September 15th, 2009 Anand Leave a comment Go to comments

technicalchartKen gave you a fundamental and structural take on CPF (Central Pacific Financial) but now I’m going to talk in technical terms about its PRICE.

Like any other asset, stocks move on supply and demand and we can measure this by simply looking at price and volume.  Once you know a company is a good company, your sole objective should be to see how to make a decent profit out of that belief.  Nothing else!  We need to 1) enter properly 2) time properly and 3) exit properly.  A study of supply and demand will tell us this, so let’s check this out for CPF.

The stock is trading at $2.72 (as of Sept. 15 close) which is some 85% off of its 52 week high at $22.49.  This stock is ODDLY DETRENDED from the overall market and even from region banks and financials more generally.  In other words its price action is not following the overall broad market.  While the entire world nearly bottomed at the same time in March, this stock didn’t reach its low until July 27th! at $1.78.  From that point it has RALLIED in about 6 weeks to $2.72 which is a rally of 54%!  Such short rallies can be due to short covering but without looking at the reasons lets see if the stock has turned the corner or not in the below chart, courtesy of StockCharts.com:

CPF chart

It cleared its very important 50 day moving average of 2.65 and did so on 3 to 4 times average volume.  This is an excellent sign and what you would want to see in any breakout.  There is near term resistance at around 3.20 .  If it can clear that level and then take out 3.55 its off and running to 5.50!!! at least.  If you are in the sotck you can take some profits (and keep a little bit long) at each of those levels and then buy with confidence a position back after seeing it re-establish a base (support) at the 3.50 level.  A “base” is formed when a stock reaches a level, exceeds it and then corrects down to around the breakout point but does NOT fall below it.  I would like to see the stock hang around and form a solid base (i.e. buyers) in at the 3.50 ish level for a few weeks.  This will allow the 50 day moving average squiggly line to flatten out and turn upward.

Currently at $2.72, the risks are even weighted between a breakout to that level or another breakdown.  Why might there be a breakdown

Its hitting its downtrend line from May, the weekly chart (not shown) has a 40 week moving average pointing down which the latest run has not cleared.  So on a longer term timeframe, CPF is still in its own private bear market.

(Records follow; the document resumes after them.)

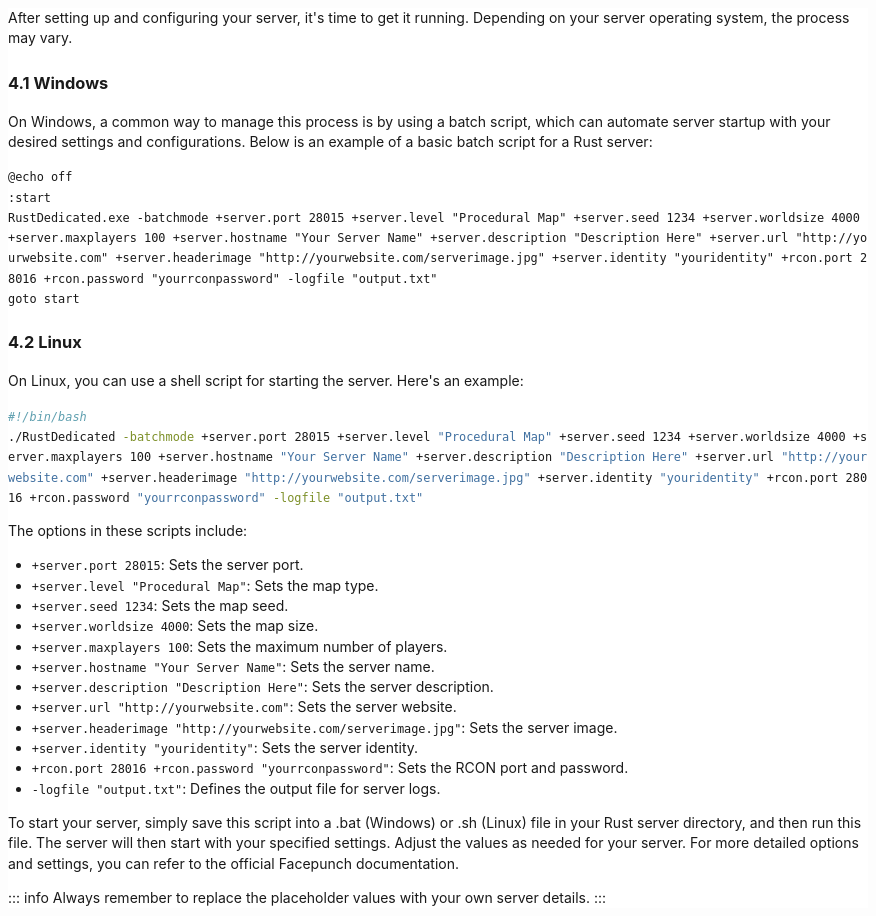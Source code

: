 After setting up and configuring your server, it's time to get it running. Depending on your server operating system, the process may vary.

### 4.1 Windows

On Windows, a common way to manage this process is by using a batch script, which can automate server startup with your desired settings and configurations. Below is an example of a basic batch script for a Rust server:

```batch
@echo off
:start
RustDedicated.exe -batchmode +server.port 28015 +server.level "Procedural Map" +server.seed 1234 +server.worldsize 4000 +server.maxplayers 100 +server.hostname "Your Server Name" +server.description "Description Here" +server.url "http://yourwebsite.com" +server.headerimage "http://yourwebsite.com/serverimage.jpg" +server.identity "youridentity" +rcon.port 28016 +rcon.password "yourrconpassword" -logfile "output.txt"
goto start
```

### 4.2 Linux

On Linux, you can use a shell script for starting the server. Here's an example:

```bash
#!/bin/bash
./RustDedicated -batchmode +server.port 28015 +server.level "Procedural Map" +server.seed 1234 +server.worldsize 4000 +server.maxplayers 100 +server.hostname "Your Server Name" +server.description "Description Here" +server.url "http://yourwebsite.com" +server.headerimage "http://yourwebsite.com/serverimage.jpg" +server.identity "youridentity" +rcon.port 28016 +rcon.password "yourrconpassword" -logfile "output.txt"
```

The options in these scripts include:

- `+server.port 28015`: Sets the server port.
- `+server.level "Procedural Map"`: Sets the map type.
- `+server.seed 1234`: Sets the map seed.
- `+server.worldsize 4000`: Sets the map size.
- `+server.maxplayers 100`: Sets the maximum number of players.
- `+server.hostname "Your Server Name"`: Sets the server name.
- `+server.description "Description Here"`: Sets the server description.
- `+server.url "http://yourwebsite.com"`: Sets the server website.
- `+server.headerimage "http://yourwebsite.com/serverimage.jpg"`: Sets the server image.
- `+server.identity "youridentity"`: Sets the server identity.
- `+rcon.port 28016 +rcon.password "yourrconpassword"`: Sets the RCON port and password.
- `-logfile "output.txt"`: Defines the output file for server logs.

To start your server, simply save this script into a .bat (Windows) or .sh (Linux) file in your Rust server directory, and then run this file. The server will then start with your specified settings. Adjust the values as needed for your server. For more detailed options and settings, you can refer to the official Facepunch documentation.

::: info
Always remember to replace the placeholder values with your own server details.
:::
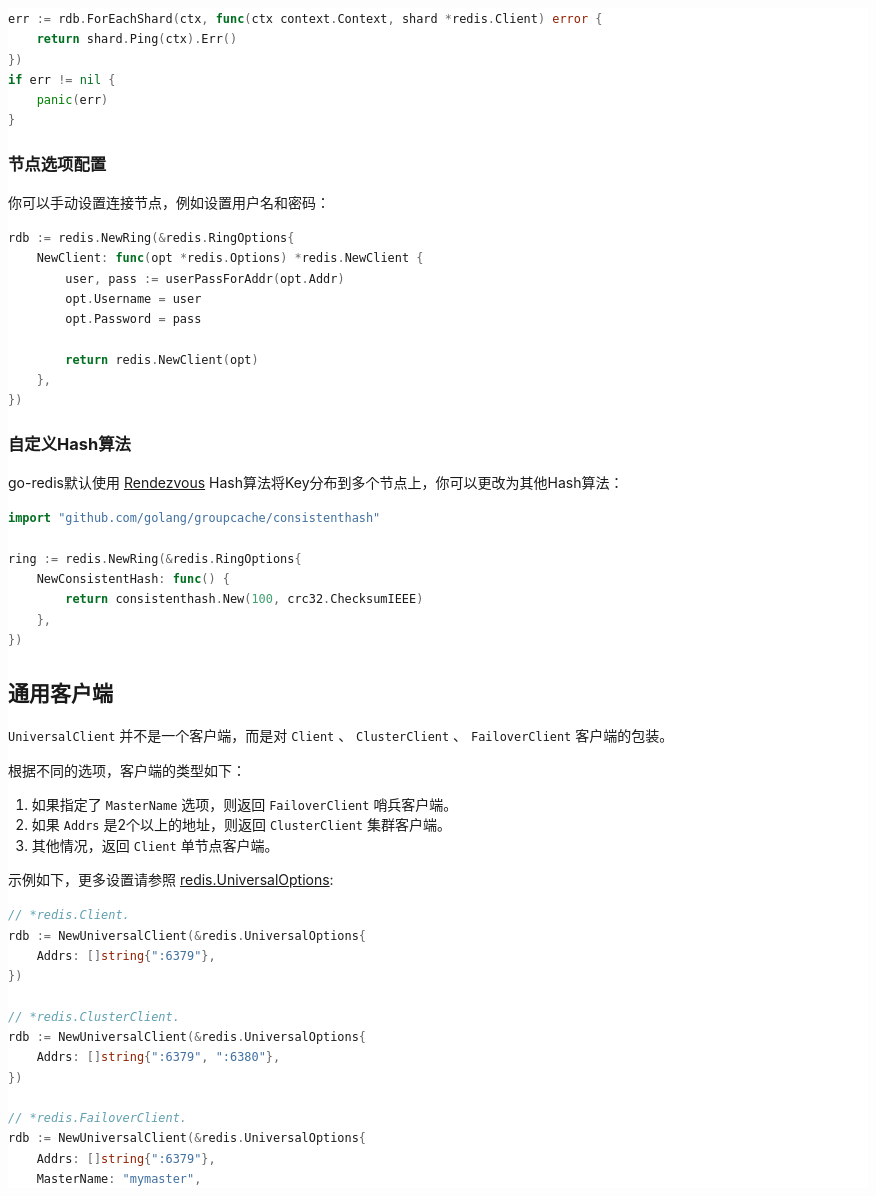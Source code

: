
 ```go
err := rdb.ForEachShard(ctx, func(ctx context.Context, shard *redis.Client) error {
    return shard.Ping(ctx).Err()
})
if err != nil {
    panic(err)
}
```

### 节点选项配置

你可以手动设置连接节点，例如设置用户名和密码：

```go
rdb := redis.NewRing(&redis.RingOptions{
    NewClient: func(opt *redis.Options) *redis.NewClient {
        user, pass := userPassForAddr(opt.Addr)
        opt.Username = user
        opt.Password = pass

        return redis.NewClient(opt)
    },
})
```

### 自定义Hash算法

go-redis默认使用 [Rendezvous](https://medium.com/@dgryski/consistent-hashing-algorithmic-tradeoffs-ef6b8e2fcae8) Hash算法将Key分布到多个节点上，你可以更改为其他Hash算法：

```go
import "github.com/golang/groupcache/consistenthash"

ring := redis.NewRing(&redis.RingOptions{
    NewConsistentHash: func() {
        return consistenthash.New(100, crc32.ChecksumIEEE)
    },
})
```

## 通用客户端

`UniversalClient` 并不是一个客户端，而是对 `Client` 、 `ClusterClient` 、 `FailoverClient` 客户端的包装。

根据不同的选项，客户端的类型如下：

1. 如果指定了 `MasterName` 选项，则返回 `FailoverClient` 哨兵客户端。
2. 如果 `Addrs` 是2个以上的地址，则返回 `ClusterClient` 集群客户端。
3. 其他情况，返回 `Client` 单节点客户端。

示例如下，更多设置请参照 [redis.UniversalOptions](https://redis.uptrace.dev/zh/guide/go-redis-option.html#redis-universal-client):

```go
// *redis.Client.
rdb := NewUniversalClient(&redis.UniversalOptions{
    Addrs: []string{":6379"},
})

// *redis.ClusterClient.
rdb := NewUniversalClient(&redis.UniversalOptions{
    Addrs: []string{":6379", ":6380"},
})

// *redis.FailoverClient.
rdb := NewUniversalClient(&redis.UniversalOptions{
    Addrs: []string{":6379"},
    MasterName: "mymaster",
```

The risk is at todays low print of $2.19.  If it closes below that EVER, then look at $2.15.  Don’t let it get that far, I wouldn’t.  I would be out at $2.20!  If it breaks $2.15 on the downside then its headed back into the toilet at a buck and change.  You’re better off buying a cup of Starbucks or a can of Pringles(r).

What of volume then?  While the volume on the 15th was impressive, the recent few months have shown an even number of really bad high volume down days and good high volume up days and an inconclusive pattern overall.  The short interest is very high on this stock so a rally on technical terms above the mentioned levels could light a fire under the stock.  But if it breaks down at $2.20 just sell it and move on.

  1. reallynow
    September 17th, 2009 at 22:21 | #1

    My own technical analysis agrees with your overall analysis but most recent pattern of lower highs on rallys and lower lows on selloffs would have me more cautious and raising the stop loss order to the 2.35-2.40 range just above the high of 9/11. The selloff of today (9/17) with lower volume and it’s ability to hold its 50 day MA was an encouraging sign. I also agree that the huge short position should act as an accelerator as stock moves higher especially if it breaks the 3.50 area. Let’s hope for a Happy Breakout and not another disappointing breakdown!!!